Gahhh you didn't read the article now did you...
I'll post again...
Because - (1) PoV-Ray's usage of SSE2 is not SSE (Stream SIMD Execution) at all, but really double-precision FP with random register access;
Here's a nice diagram for you.. it contains AMD's K8 vs. Intel Core (not to be confused with Core 2).
Now look at the segment on the lower part of that image where we see "MAX DP FP / CYCLE".
Even Intel's Core architecture can do a better job then AMD's K8. Core 2 can do 5 per core per clock. K10 is no different then K8 in this respect and can only process a maximum of 3 per core per clock.

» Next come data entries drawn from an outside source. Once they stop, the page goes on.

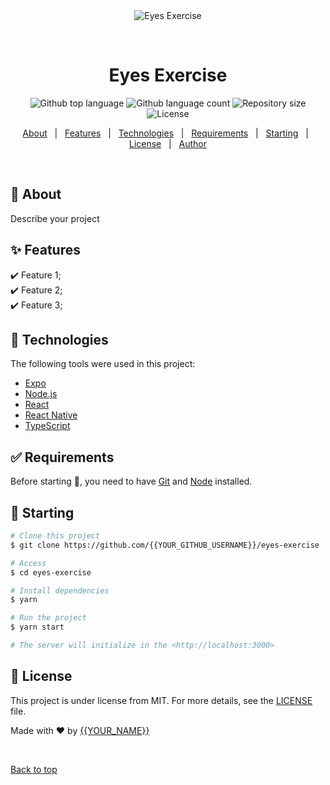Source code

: <div align="center" id="top"> 
  <img src="./.github/app.gif" alt="Eyes Exercise" />

  &#xa0;

  <!-- <a href="https://eyesexercise.netlify.app">Demo</a> -->
</div>

<h1 align="center">Eyes Exercise</h1>

<p align="center">
  <img alt="Github top language" src="https://img.shields.io/github/languages/top/{{YOUR_GITHUB_USERNAME}}/eyes-exercise?color=56BEB8">

  <img alt="Github language count" src="https://img.shields.io/github/languages/count/{{YOUR_GITHUB_USERNAME}}/eyes-exercise?color=56BEB8">

  <img alt="Repository size" src="https://img.shields.io/github/repo-size/{{YOUR_GITHUB_USERNAME}}/eyes-exercise?color=56BEB8">

  <img alt="License" src="https://img.shields.io/github/license/{{YOUR_GITHUB_USERNAME}}/eyes-exercise?color=56BEB8">

  <!-- <img alt="Github issues" src="https://img.shields.io/github/issues/{{YOUR_GITHUB_USERNAME}}/eyes-exercise?color=56BEB8" /> -->

  <!-- <img alt="Github forks" src="https://img.shields.io/github/forks/{{YOUR_GITHUB_USERNAME}}/eyes-exercise?color=56BEB8" /> -->

  <!-- <img alt="Github stars" src="https://img.shields.io/github/stars/{{YOUR_GITHUB_USERNAME}}/eyes-exercise?color=56BEB8" /> -->
</p>

<!-- Status -->

<!-- <h4 align="center"> 
	🚧  Eyes Exercise 🚀 Under construction...  🚧
</h4> 

<hr> -->

<p align="center">
  <a href="#dart-about">About</a> &#xa0; | &#xa0; 
  <a href="#sparkles-features">Features</a> &#xa0; | &#xa0;
  <a href="#rocket-technologies">Technologies</a> &#xa0; | &#xa0;
  <a href="#white_check_mark-requirements">Requirements</a> &#xa0; | &#xa0;
  <a href="#checkered_flag-starting">Starting</a> &#xa0; | &#xa0;
  <a href="#memo-license">License</a> &#xa0; | &#xa0;
  <a href="https://github.com/{{YOUR_GITHUB_USERNAME}}" target="_blank">Author</a>
</p>

<br>

## :dart: About ##

Describe your project

## :sparkles: Features ##

:heavy_check_mark: Feature 1;\
:heavy_check_mark: Feature 2;\
:heavy_check_mark: Feature 3;

## :rocket: Technologies ##

The following tools were used in this project:

- [Expo](https://expo.io/)
- [Node.js](https://nodejs.org/en/)
- [React](https://pt-br.reactjs.org/)
- [React Native](https://reactnative.dev/)
- [TypeScript](https://www.typescriptlang.org/)

## :white_check_mark: Requirements ##

Before starting :checkered_flag:, you need to have [Git](https://git-scm.com) and [Node](https://nodejs.org/en/) installed.

## :checkered_flag: Starting ##

```bash
# Clone this project
$ git clone https://github.com/{{YOUR_GITHUB_USERNAME}}/eyes-exercise

# Access
$ cd eyes-exercise

# Install dependencies
$ yarn

# Run the project
$ yarn start

# The server will initialize in the <http://localhost:3000>
```

## :memo: License ##

This project is under license from MIT. For more details, see the [LICENSE](LICENSE.md) file.


Made with :heart: by <a href="https://github.com/{{YOUR_GITHUB_USERNAME}}" target="_blank">{{YOUR_NAME}}</a>

&#xa0;

<a href="#top">Back to top</a>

Then there's the second part of thise... Random register Access.. Core 2 is 400% faster then K8 at this, K10 is twice as faster as K8 at this thus half the speed of Core 2 per clock.
Not all apps use these optimisations, but MANY professional applications (if not most as I stated before) do. Games don't really use this particular optimisation as well as the Graphics card (GPU) mainly handles most of the FP load while the CPU concentrates on AI and for now physics (Mainly high Integer load).
This exlains why AMD choose to target it's integer performance and ignored this one downfall and also why you should read the article.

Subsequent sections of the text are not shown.